Super Bowl won: Super Bowl XLV Aaron Rodgers won the...

Super Bowl won: Super Bowl XLV
Aaron Rodgers won the MVP award for the game after throwing for 304 yards and three touchdowns on 24-for-39 passing for the Green Bay Packers. Credit: MCT

You'd think the stakes - and the stage - couldn't get any bigger for Packers quarterback Aaron Rodgers in Super Bowl XLV. But it turns out the MVP of the Packers' win over the Steelers was more nervous for an appearance on the Ellen DeGeneres show than he was for the Super Bowl. 

“I was real nervous for Ellen, I really was. I even told her, I said, ‘I wasn’t nervous for the Super Bowl, but I’m pretty dang nervous for your show,'" Rodgers said in an appearance on ESPN Radio Milwaukee with Homer, courtesy of Sportsradiointerviews.com. "She was great. I’ve become a bigger fan over the last few months as she’s voiced her strong feelings about our team.”

So why all the nerves for Ellen and not for a David Letterman appearance the night after the Super Bowl? 

"I know how big her show is," Rodgers said. "I know you wouldn’t know anything about this, but people actually tune in and watch her show. … I got to Ellen at like 2:45 and didn’t go on the air until 4:20 or 4:30 so I had a lot of time to think about not making myself look stupid and that’s when I get nervous.”
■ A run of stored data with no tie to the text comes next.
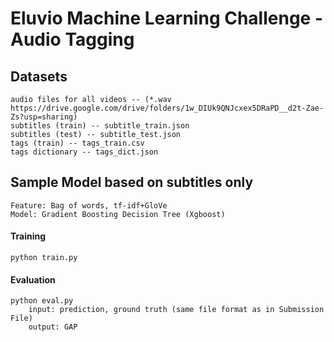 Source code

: # Eluvio Machine Learning Challenge - Audio Tagging

## Datasets
    
    audio files for all videos -- (*.wav https://drive.google.com/drive/folders/1w_DIUk9QNJcxex5DRaPD__d2t-Zae-Zs?usp=sharing)
    subtitles (train) -- subtitle_train.json
    subtitles (test) -- subtitle_test.json
    tags (train) -- tags_train.csv
    tags dictionary -- tags_dict.json

## Sample Model based on subtitles only
    
    Feature: Bag of words, tf-idf+GloVe 
    Model: Gradient Boosting Decision Tree (Xgboost)    

#### Training 
    
    python train.py
    
#### Evaluation

    python eval.py  
        input: prediction, ground truth (same file format as in Submission File) 
        output: GAP 
    
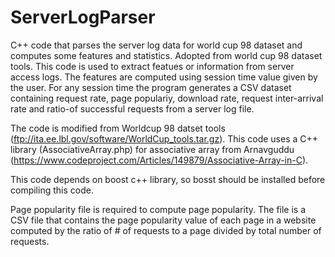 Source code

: 
# ServerLogParser
C++ code that parses the server log data for world cup 98 dataset and computes some features and statistics. Adopted from world cup 98 dataset tools. This code is used to extract featues or information from server access logs. 
The features are computed using session time value given by the user. For any session time the program generates a CSV dataset containing request rate, page populariy, download rate, request inter-arrival rate and ratio-of successful requests from a server log file.

The code is modified from Worldcup 98 datset tools (ftp://ita.ee.lbl.gov/software/WorldCup_tools.tar.gz). This code uses a C++ library (AssociativeArray.php) for associative array from Arnavguddu (https://www.codeproject.com/Articles/149879/Associative-Array-in-C).

This code depends on boost c++ library, so bosst should be installed before compiling this code.

Page popularity file is required to compute page popularity. The file is a CSV file that contains the page popularity value of each page in a website computed by the ratio of # of requests to a page divided by total number of requests. 
 
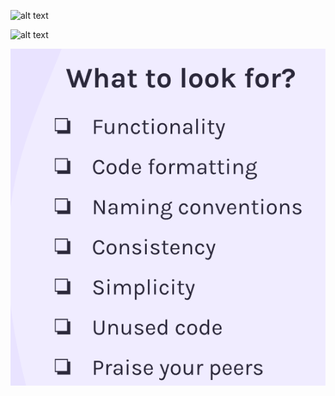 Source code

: ![alt text](<Screenshot from 2024-12-25 14-58-54.png>)



![alt text](<Screenshot from 2024-12-25 14-58-54.png>)

![alt text](image.png) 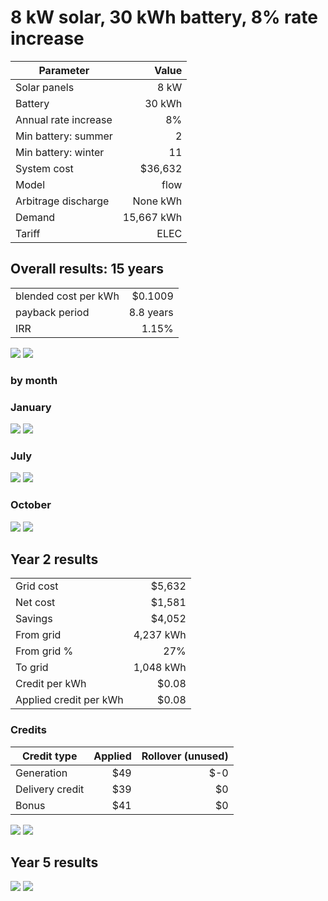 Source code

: # 8 kW solar, 30 kWh battery, 8% rate increase

| Parameter | Value |
|--------|-------:|
| Solar panels | 8 kW |
| Battery | 30 kWh |
| Annual rate increase | 8% |
| Min battery: summer | 2 |
| Min battery: winter | 11 |
| System cost | $36,632 |
| Model | flow |
| Arbitrage discharge | None kWh|
| Demand | 15,667 kWh |
| Tariff | ELEC |

## Overall results: 15 years

|  |  |
|--------|-------:|
| blended cost per kWh | $0.1009 |
| payback period | 8.8 years |
| IRR | 1.15% |

<img src="roi.png">

<img src="monthly_sources.png">

### by month

### January
<img src="daily_Jan.png">

<img src="flow_Jan.png">

### July
<img src="daily_Jul.png">

<img src="flow_Jul.png">

### October

<img src="daily_Oct.png">

<img src="flow_Oct.png">

## Year 2 results

|  |  |
|--------|-------:|
| Grid cost | $5,632 |
| Net cost | $1,581 | 
| Savings | $4,052 |
| From grid | 4,237 kWh |
| From grid % | 27% |
| To grid | 1,048 kWh |
| Credit per kWh | $0.08 |
| Applied credit per kWh | $0.08 |

### Credits

| Credit type | Applied | Rollover (unused) |
|--------|-------:|-------:|
| Generation | $49 | $-0 |
| Delivery credit | $39 | $0 |
| Bonus | $41 | $0 |

<img src="costs_02.png">

<img src="credits_02.png">

## Year 5 results

<img src="costs_05.png">

<img src="credits_05.png"> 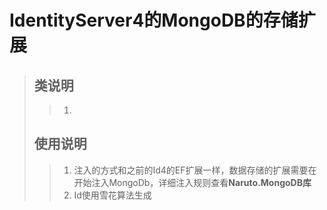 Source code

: ﻿# <b>IdentityServer4的MongoDB的存储扩展</b>
>## 类说明
>> 1.
>## 使用说明
>> 1. 注入的方式和之前的Id4的EF扩展一样，数据存储的扩展需要在开始注入MongoDb，详细注入规则查看<b>Naruto.MongoDB库</b>
>>2. Id使用雪花算法生成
Rodgers also addressed one of his father's stories that Aaron, as a 2-year-old, could sit in front of the TV and watch an entire NFL game. 

“I think he might have said three, but you know, from your stories, every story gets better as the years pass," he said. "As we look back on the Super Bowl in 20 years, I probably would have passed for 450 yards and five touchdowns. The stats might not show that, but every story gets better over the years. I was a big football fan for as long as I could remember. … It makes for a pretty good story.”

What about the story that he could recognize formations at age 5?

“I could probably identify what side Jerry Rice was to and what side John Taylor was to and where Brent Jones was lining up. … You still can’t identify plays and you’re 65.”